WHAT YOU NEED TO DO: Transcribe the entries below exactly as they appear.

· · · · ·

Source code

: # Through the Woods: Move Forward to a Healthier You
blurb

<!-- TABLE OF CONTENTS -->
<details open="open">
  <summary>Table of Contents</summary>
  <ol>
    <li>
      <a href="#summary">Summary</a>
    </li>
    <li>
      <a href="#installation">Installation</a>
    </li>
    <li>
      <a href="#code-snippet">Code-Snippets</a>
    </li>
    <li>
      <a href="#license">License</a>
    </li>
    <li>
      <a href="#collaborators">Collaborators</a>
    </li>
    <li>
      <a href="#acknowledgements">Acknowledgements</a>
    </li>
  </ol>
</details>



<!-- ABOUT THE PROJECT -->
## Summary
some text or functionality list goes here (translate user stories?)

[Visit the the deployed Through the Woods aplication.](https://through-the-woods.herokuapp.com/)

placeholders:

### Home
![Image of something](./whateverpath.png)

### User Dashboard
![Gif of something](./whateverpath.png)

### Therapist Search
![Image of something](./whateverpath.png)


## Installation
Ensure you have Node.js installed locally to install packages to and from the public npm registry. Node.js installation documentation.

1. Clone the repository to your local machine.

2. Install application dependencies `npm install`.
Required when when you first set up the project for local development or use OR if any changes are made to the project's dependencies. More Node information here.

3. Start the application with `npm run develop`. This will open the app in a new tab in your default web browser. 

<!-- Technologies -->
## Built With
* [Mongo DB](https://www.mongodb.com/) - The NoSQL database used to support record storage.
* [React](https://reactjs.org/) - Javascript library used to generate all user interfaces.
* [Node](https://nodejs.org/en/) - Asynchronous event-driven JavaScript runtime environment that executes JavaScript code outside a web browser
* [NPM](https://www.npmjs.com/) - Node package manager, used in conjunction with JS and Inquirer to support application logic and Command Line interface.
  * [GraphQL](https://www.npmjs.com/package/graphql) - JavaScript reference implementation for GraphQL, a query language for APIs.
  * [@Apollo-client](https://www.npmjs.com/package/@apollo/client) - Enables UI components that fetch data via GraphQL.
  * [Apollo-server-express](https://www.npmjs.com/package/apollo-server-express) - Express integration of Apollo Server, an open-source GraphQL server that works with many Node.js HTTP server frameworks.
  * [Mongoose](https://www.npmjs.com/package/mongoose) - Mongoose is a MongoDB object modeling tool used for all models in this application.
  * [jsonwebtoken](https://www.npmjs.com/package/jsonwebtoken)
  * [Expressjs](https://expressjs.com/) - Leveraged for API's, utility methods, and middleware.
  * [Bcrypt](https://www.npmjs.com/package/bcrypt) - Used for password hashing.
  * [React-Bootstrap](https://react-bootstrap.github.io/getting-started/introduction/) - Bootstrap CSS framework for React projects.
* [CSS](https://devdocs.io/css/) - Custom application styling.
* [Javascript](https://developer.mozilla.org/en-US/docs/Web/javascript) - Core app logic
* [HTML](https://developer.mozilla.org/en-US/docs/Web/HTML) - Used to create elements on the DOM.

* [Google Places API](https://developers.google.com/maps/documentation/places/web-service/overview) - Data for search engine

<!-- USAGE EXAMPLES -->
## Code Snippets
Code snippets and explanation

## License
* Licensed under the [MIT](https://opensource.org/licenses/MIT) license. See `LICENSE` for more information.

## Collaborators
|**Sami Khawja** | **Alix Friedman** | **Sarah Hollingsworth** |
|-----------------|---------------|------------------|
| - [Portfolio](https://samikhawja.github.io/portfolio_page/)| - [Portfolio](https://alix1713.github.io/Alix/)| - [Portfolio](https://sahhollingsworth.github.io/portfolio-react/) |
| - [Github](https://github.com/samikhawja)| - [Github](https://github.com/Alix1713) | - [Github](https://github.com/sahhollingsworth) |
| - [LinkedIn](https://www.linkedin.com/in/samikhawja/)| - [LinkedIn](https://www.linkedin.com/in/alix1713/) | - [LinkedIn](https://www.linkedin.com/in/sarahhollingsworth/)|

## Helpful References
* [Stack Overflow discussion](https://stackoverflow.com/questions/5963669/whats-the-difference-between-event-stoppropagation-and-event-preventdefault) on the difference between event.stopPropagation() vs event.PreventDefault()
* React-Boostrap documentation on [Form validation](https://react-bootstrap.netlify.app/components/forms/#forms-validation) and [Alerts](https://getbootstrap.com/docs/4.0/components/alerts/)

· · · · ·

RESULT FOR THIS EXERCISE:
Source code

: # Through the Woods: Move Forward to a Healthier You
blurb

<!-- TABLE OF CONTENTS -->
<details open="open">
  <summary>Table of Contents</summary>
  <ol>
    <li>
      <a href="#summary">Summary</a>
    </li>
    <li>
      <a href="#installation">Installation</a>
    </li>
    <li>
      <a href="#code-snippet">Code-Snippets</a>
    </li>
    <li>
      <a href="#license">License</a>
    </li>
    <li>
      <a href="#collaborators">Collaborators</a>
    </li>
    <li>
      <a href="#acknowledgements">Acknowledgements</a>
    </li>
  </ol>
</details>



<!-- ABOUT THE PROJECT -->
## Summary
some text or functionality list goes here (translate user stories?)

[Visit the the deployed Through the Woods aplication.](https://through-the-woods.herokuapp.com/)

placeholders:

### Home
![Image of something](./whateverpath.png)

### User Dashboard
![Gif of something](./whateverpath.png)

### Therapist Search
![Image of something](./whateverpath.png)


## Installation
Ensure you have Node.js installed locally to install packages to and from the public npm registry. Node.js installation documentation.

1. Clone the repository to your local machine.

2. Install application dependencies `npm install`.
Required when when you first set up the project for local development or use OR if any changes are made to the project's dependencies. More Node information here.

3. Start the application with `npm run develop`. This will open the app in a new tab in your default web browser. 

<!-- Technologies -->
## Built With
* [Mongo DB](https://www.mongodb.com/) - The NoSQL database used to support record storage.
* [React](https://reactjs.org/) - Javascript library used to generate all user interfaces.
* [Node](https://nodejs.org/en/) - Asynchronous event-driven JavaScript runtime environment that executes JavaScript code outside a web browser
* [NPM](https://www.npmjs.com/) - Node package manager, used in conjunction with JS and Inquirer to support application logic and Command Line interface.
  * [GraphQL](https://www.npmjs.com/package/graphql) - JavaScript reference implementation for GraphQL, a query language for APIs.
  * [@Apollo-client](https://www.npmjs.com/package/@apollo/client) - Enables UI components that fetch data via GraphQL.
  * [Apollo-server-express](https://www.npmjs.com/package/apollo-server-express) - Express integration of Apollo Server, an open-source GraphQL server that works with many Node.js HTTP server frameworks.
  * [Mongoose](https://www.npmjs.com/package/mongoose) - Mongoose is a MongoDB object modeling tool used for all models in this application.
  * [jsonwebtoken](https://www.npmjs.com/package/jsonwebtoken)
  * [Expressjs](https://expressjs.com/) - Leveraged for API's, utility methods, and middleware.
  * [Bcrypt](https://www.npmjs.com/package/bcrypt) - Used for password hashing.
  * [React-Bootstrap](https://react-bootstrap.github.io/getting-started/introduction/) - Bootstrap CSS framework for React projects.
* [CSS](https://devdocs.io/css/) - Custom application styling.
* [Javascript](https://developer.mozilla.org/en-US/docs/Web/javascript) - Core app logic
* [HTML](https://developer.mozilla.org/en-US/docs/Web/HTML) - Used to create elements on the DOM.

* [Google Places API](https://developers.google.com/maps/documentation/places/web-service/overview) - Data for search engine

<!-- USAGE EXAMPLES -->
## Code Snippets
Code snippets and explanation

## License
* Licensed under the [MIT](https://opensource.org/licenses/MIT) license. See `LICENSE` for more information.

## Collaborators
|**Sami Khawja** | **Alix Friedman** | **Sarah Hollingsworth** |
|-----------------|---------------|------------------|
| - [Portfolio](https://samikhawja.github.io/portfolio_page/)| - [Portfolio](https://alix1713.github.io/Alix/)| - [Portfolio](https://sahhollingsworth.github.io/portfolio-react/) |
| - [Github](https://github.com/samikhawja)| - [Github](https://github.com/Alix1713) | - [Github](https://github.com/sahhollingsworth) |
| - [LinkedIn](https://www.linkedin.com/in/samikhawja/)| - [LinkedIn](https://www.linkedin.com/in/alix1713/) | - [LinkedIn](https://www.linkedin.com/in/sarahhollingsworth/)|

## Helpful References
* [Stack Overflow discussion](https://stackoverflow.com/questions/5963669/whats-the-difference-between-event-stoppropagation-and-event-preventdefault) on the difference between event.stopPropagation() vs event.PreventDefault()
* React-Boostrap documentation on [Form validation](https://react-bootstrap.netlify.app/components/forms/#forms-validation) and [Alerts](https://getbootstrap.com/docs/4.0/components/alerts/)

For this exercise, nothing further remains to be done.